The provisions of this Act shall be cumulative of all other provisions of the Civil Statutes of the State of Texas, affecting the investment of funds or moneys by fiduciaries, guardians, administrators, trustees and receivers, building and loan associations, savings departments of banks, incorporated and doing business under the laws of Texas, commercial banks, savings banks and trust companies, chartered and doing business under the laws of Texas, insurance companies of any kind and character, chartered and transacting business under the laws of Texas, and all corporate creatures, organized and doing business under the laws of Texas.

It is hereby declared to be the legislative intent to enact a separate provision of this Act independent of all other provisions, and the fact that any phrase, sentence, or clause of this Act shall be declared unconstitutional, shall in no event affect the validity of any of the provisions hereof.

Acts 1933, 43rd Leg., p. 406, ch. 160, Sec. 1. Amended by Acts 1935, 44th Leg., p. 33, ch. 12, Sec. 1; Acts 1935, 44th Leg., p. 90, ch. 31, Sec. 1; Acts 1941, 47th Leg., p. 1356, ch. 618, Sec. 1; Acts 1961, 57th Leg., p. 1119, ch. 507, Sec. 1.

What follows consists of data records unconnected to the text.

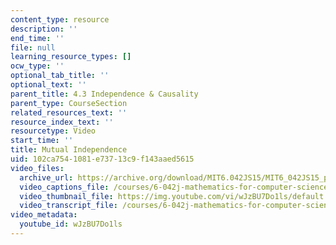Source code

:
 ```yaml
---
content_type: resource
description: ''
end_time: ''
file: null
learning_resource_types: []
ocw_type: ''
optional_tab_title: ''
optional_text: ''
parent_title: 4.3 Independence & Causality
parent_type: CourseSection
related_resources_text: ''
resource_index_text: ''
resourcetype: Video
start_time: ''
title: Mutual Independence
uid: 102ca754-1081-e737-13c9-f143aaed5615
video_files:
  archive_url: https://archive.org/download/MIT6.042JS15/MIT6_042JS15_probmutual_video_ipod.mp4
  video_captions_file: /courses/6-042j-mathematics-for-computer-science-spring-2015/3b52f64d5ef5566cb6bd18b24ec15596_wJzBU7Do1ls.vtt
  video_thumbnail_file: https://img.youtube.com/vi/wJzBU7Do1ls/default.jpg
  video_transcript_file: /courses/6-042j-mathematics-for-computer-science-spring-2015/0ff05bf5e9e220c04f075f3014d38397_wJzBU7Do1ls.pdf
video_metadata:
  youtube_id: wJzBU7Do1ls
---
```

Amended by Acts 1973, 63rd Leg., p. 1252, ch. 455, Sec. 2, eff. June 14, 1973.



Art. 842a-1. OBLIGATIONS WHOLLY OR PARTLY INSURED BY UNITED STATES OR STATE, INVESTMENT IN. Savings and loan associations, banks, insurance companies, and other corporations or other organizations, similar or dissimilar, are hereby authorized to lend, and to buy and sell for their own account, obligations in which except as to value of property and dignity of lien thereon securing the obligation it is otherwise lawful for such investor to invest its own funds, (by direct loan or by purchase), if the entire amount of the indebtedness is insured or guaranteed in any manner by the United States or by this State; or, if not so wholly insured or guaranteed, the difference between the entire amount of the indebtedness and that portion thereof insured or guaranteed by the United States or by this State, does not exceed the amount permissible under the law of this State, and meets the requirements thereof as to value of property and dignity of lien thereon, provided; further authorizing that any such lender may make an unsecured loan not exceeding Five Hundred Dollars ($500), if at least one-half thereof is guaranteed pursuant to the Servicemen's Readjustment Act of 1944.

Acts 1945, 49th Leg., p. 315, ch. 230, Sec. 1.